Walsh had been charged in state court with third-degree murder and ethnic intimidation, but Schuylkill County District Attorney James Goodman dropped the charges earlier this month after Walsh pleaded guilty in federal court to violating Ramirez's civil rights.
Deal could allow release in 4 years
On the witness stand, Walsh said his deal calls for nine years in federal prison, but that he could be out in four because of his cooperation in the trial of Brandon Piekarsky, 17, and Derrick Donchak, 19.
Piekarsky's attorney, Frederick Fanelli, seized on the deal as evidence that Walsh was out to save his own skin. "You are off the hook on these charges, scot-free, aren't you?" Fanelli said. "You're hoping to turn a (potential) life sentence into four years, right?"
"Hoping, yes," Walsh said.
Piekarsky, Donchak and Walsh were out drinking malt liquor with friends on the night of July 12 when they ran across Ramirez and his 15-year-old girlfriend near a park.
Another teen, Brian Scully, told the girl, "Isn't it a little late for you to be out?" That prompted Ramirez to yell something in Spanish, beginning a war of words that escalated into a full-scale brawl.
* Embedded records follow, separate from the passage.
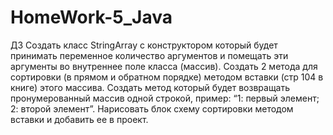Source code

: # HomeWork-5_Java
ДЗ
Создать класс StringArray с конструктором который будет принимать переменное количество аргументов и помещать эти аргументы во внутреннее поле класса (массив).
Создать 2 метода для сортировки (в прямом и обратном порядке) методом вставки (стр 104 в книге) этого массива.
Создать метод который будет возвращать пронумерованный массив одной строкой, пример: “1: первый элемент; 2: второй элемент”.
Нарисовать блок схему сортировки методом вставки и добавить ее в проект.

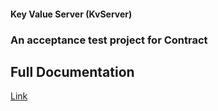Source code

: #### Key Value Server (KvServer)
### An acceptance test project for Contract

## Full Documentation
[Link](http://harmingcola.github.io/contract/)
Scully, 18, who is charged in juvenile court with aggravated assault and ethnic intimidation, testified Tuesday that he shouted ethnic slurs at Ramirez and told him to "go back to Mexico." Scully said Piekarsky threw the first punch and that Donchak then entered the fray.
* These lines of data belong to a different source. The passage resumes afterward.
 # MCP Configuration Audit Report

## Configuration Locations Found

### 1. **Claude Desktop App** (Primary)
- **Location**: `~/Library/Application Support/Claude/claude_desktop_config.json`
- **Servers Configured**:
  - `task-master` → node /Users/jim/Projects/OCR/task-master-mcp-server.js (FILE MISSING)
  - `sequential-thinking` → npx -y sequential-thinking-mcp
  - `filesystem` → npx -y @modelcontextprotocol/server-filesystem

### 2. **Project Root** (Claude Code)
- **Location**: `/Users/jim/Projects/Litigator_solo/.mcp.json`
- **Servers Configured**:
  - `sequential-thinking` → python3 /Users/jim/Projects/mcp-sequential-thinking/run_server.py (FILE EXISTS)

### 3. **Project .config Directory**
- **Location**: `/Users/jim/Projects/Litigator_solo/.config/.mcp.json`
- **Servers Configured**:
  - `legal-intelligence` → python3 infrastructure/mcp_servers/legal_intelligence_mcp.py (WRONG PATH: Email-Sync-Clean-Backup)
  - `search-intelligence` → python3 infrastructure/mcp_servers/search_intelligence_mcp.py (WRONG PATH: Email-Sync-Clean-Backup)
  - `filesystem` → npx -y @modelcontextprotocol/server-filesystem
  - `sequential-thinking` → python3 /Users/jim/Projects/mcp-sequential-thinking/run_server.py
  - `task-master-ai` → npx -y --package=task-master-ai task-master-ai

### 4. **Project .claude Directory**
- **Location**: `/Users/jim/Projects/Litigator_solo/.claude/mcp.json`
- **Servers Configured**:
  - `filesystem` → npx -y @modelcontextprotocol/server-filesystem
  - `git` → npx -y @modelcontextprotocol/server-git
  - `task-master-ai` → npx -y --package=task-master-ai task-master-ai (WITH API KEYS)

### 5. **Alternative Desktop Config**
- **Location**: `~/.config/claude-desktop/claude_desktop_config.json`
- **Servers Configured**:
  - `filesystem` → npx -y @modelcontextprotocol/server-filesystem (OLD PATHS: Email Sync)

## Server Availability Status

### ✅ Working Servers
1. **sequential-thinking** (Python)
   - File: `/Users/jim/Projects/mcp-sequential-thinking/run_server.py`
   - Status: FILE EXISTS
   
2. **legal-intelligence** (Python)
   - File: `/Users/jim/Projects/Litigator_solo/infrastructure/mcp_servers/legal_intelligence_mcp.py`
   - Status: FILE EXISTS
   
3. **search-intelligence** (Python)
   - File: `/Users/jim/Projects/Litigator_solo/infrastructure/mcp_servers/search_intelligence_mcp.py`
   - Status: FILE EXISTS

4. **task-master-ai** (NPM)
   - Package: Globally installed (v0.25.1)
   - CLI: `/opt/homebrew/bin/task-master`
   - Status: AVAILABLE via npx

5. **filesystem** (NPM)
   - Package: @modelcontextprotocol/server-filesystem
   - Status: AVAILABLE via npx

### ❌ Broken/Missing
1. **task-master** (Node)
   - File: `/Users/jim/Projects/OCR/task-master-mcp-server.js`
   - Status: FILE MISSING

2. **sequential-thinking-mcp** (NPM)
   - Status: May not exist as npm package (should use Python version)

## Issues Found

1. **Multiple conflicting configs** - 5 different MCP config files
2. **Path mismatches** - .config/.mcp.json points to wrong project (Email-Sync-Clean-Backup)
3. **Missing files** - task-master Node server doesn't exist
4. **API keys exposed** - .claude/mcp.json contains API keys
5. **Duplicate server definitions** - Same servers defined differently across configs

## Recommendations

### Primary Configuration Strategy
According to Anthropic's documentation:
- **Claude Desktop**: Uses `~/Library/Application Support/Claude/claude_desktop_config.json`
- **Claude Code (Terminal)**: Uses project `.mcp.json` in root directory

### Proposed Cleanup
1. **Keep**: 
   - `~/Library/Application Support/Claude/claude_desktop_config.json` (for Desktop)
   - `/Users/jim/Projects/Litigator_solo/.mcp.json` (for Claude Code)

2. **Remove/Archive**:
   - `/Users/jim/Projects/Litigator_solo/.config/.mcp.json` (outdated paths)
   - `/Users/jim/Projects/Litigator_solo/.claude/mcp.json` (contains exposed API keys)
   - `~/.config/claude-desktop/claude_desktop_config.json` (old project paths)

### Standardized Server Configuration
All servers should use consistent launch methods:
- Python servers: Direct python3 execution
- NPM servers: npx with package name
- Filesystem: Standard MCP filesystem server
Later, Ramirez attacked Scully, prompting Walsh to run up to Ramirez and punch him in the face. Ramirez fell backward and hit his head on the macadam. Scully and Walsh said Piekarsky then kicked an unconscious Ramirez in the head.
"I was shocked," Walsh said. "I ran away. It wasn't really right what he did, to kick a man when he was down."
Jury told not to watch TV show
Despite his guilty plea, Walsh said he continues to feel his punch was justified because Ramirez had attacked his friend.
Before testimony began, President Judge William Baldwin told jurors they were forbidden to watch Wednesday night's episode of "Law & Order" because of similarities between the Ramirez case and the NBC show's plot, which focuses on a trio of high school basketball players charged with killing an illegal immigrant.
"I don't think it's an accident they're running it this week," he said.